We speak of effective communication when people correctly perceive the meaning of the interlocutor's statement, in accordance with his intention. The ability to communicate, contrary to appearance, is not the easiest at all, especially since we are accompanied by many obstacles.

The effectiveness of communication depends on people talking to each other:

  • have the ability to express and verbalize their thoughts correctly,
  • be able to listen to the interlocutor,
  • try to avoid communication blocks.

Steps to effective communication:

  • talk about what you feel and think in the first person singular, make sentences with the subject "I" instead of the subject "you",
  • try to make eye contact with the interlocutor,
  • pay attention to tone of voice, body posture,
  • express your feelings and views directly, openly, without hints, respecting the interlocutor,
  • formulate general judgments and evaluations as personal opinions, and not as the only truth,
  • transmit negative content face-to-face, without the presence of other people,
  • when talking to someone, try to sympathize with their feelings, react empathetically

Effective listening:

  • attentiveness – focus on what the other person is saying (content and non-verbal messages) and not on what you are going to reply (counter-arguments, advice, etc.)
  • give non-verbal listening signals (eye contact, body posture),
  • try to empathize with the other person's experience, but without "mind reading", judging intentions and motives,
  • accept the interlocutor's feelings, do not deny them,
  • explain messages received - check whether you understand well what someone meant, ask for more information, clarify the meaning of words, check your own understanding of someone's experience,
  • being a listener, suggesting rather than dictating your own solutions,
  • avoid judgments and criticism, moralizing, accusations, comparisons with others.

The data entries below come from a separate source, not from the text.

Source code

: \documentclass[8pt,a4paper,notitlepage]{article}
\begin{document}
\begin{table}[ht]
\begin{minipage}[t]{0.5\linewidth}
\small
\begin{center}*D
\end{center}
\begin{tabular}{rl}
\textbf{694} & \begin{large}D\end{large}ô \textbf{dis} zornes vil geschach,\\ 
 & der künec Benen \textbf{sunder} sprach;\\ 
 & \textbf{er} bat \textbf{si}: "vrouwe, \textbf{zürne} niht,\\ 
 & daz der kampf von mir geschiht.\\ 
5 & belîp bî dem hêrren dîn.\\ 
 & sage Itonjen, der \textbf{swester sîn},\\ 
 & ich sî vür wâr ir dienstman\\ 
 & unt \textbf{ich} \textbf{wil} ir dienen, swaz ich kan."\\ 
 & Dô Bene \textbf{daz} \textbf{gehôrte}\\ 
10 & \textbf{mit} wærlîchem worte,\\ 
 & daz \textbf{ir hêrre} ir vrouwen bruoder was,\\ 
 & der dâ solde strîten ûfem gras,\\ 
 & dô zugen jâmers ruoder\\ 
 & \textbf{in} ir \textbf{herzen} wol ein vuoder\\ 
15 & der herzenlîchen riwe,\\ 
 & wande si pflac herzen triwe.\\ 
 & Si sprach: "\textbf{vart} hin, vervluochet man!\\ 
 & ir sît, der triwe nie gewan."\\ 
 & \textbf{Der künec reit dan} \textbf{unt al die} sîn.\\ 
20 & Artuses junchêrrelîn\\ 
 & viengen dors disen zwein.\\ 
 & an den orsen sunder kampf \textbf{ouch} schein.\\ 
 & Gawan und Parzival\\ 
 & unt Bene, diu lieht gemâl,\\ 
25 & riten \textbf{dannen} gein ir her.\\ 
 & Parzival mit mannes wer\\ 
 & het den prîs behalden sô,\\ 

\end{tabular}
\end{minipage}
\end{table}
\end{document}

Steps to effective listening:

  • listen calmly and attentively,
  • accept feelings with the help of: "oh", "I understand" (you can accept all feelings, but some actions should be limited)
  • identify, name these feelings,
  • describe what you heard (paraphrase), specify the meaning of the words,
  • show understanding (even if you have a different point of view, say: "I would have behaved differently myself, but looking at it from your point of view...)

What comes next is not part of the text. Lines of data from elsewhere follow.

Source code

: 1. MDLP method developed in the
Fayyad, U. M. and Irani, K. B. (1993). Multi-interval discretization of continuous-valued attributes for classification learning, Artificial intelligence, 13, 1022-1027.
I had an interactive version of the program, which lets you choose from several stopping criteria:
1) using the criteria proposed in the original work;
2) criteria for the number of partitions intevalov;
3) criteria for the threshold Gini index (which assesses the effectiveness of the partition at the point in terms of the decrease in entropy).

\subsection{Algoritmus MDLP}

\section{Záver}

The most frequently used communication blocks:

 

  • DENIAL OF FEELINGS "don't worry, everything is fine, you're exaggerating"
  • TIP "I think you should..."
  • QUESTION "What urgent matters prevented you from fulfilling the additional assignment of the chief?" Why didn't you think before that such things were dealt with at once?'
  • PROTECTING ANOTHER PERSON "I understand your boss's reaction, he probably has something on his mind"
  • SORRY "poor thing, I'm so sorry I want to cry"
  • COMFORT "don't worry, it could be worse"
  • CONTEST "I'm sure I'll do better than..."
  • SCIENTIFIC NOTES "Studies have shown that..."
  • PHILOSOPHY'S ANSWER: "That's life, you have to understand that nothing in the world is perfect"
  • CHANGING THE SUBJECT "Look, isn't this a wonderful place..."
  • AMATEUR PSYCHOANALYST "It has not occurred to you that the real reason you are upset is that your boss reminds you of your father"
  • FILTER "Another good day at work, huh?"
  • DEFENSE-ATTACK "yes, but you..."
  • IDENTIFICATION "it's just like when I..."
  • IGNORING "..."
  • LABELING "Oh come on, you're totally paranoid"
  • Sarcastic remarks

Thanks to proper communication, a person is able to convey his own feelings, emotions and needs. This is very important, so from early childhood it is worth doing exercises with children to improve communication skills.

At the first stage, it should be done, for example, through a game using cards for communication exercises, which are an interesting form of exercises that affect the development and improvement of communication and observation skills.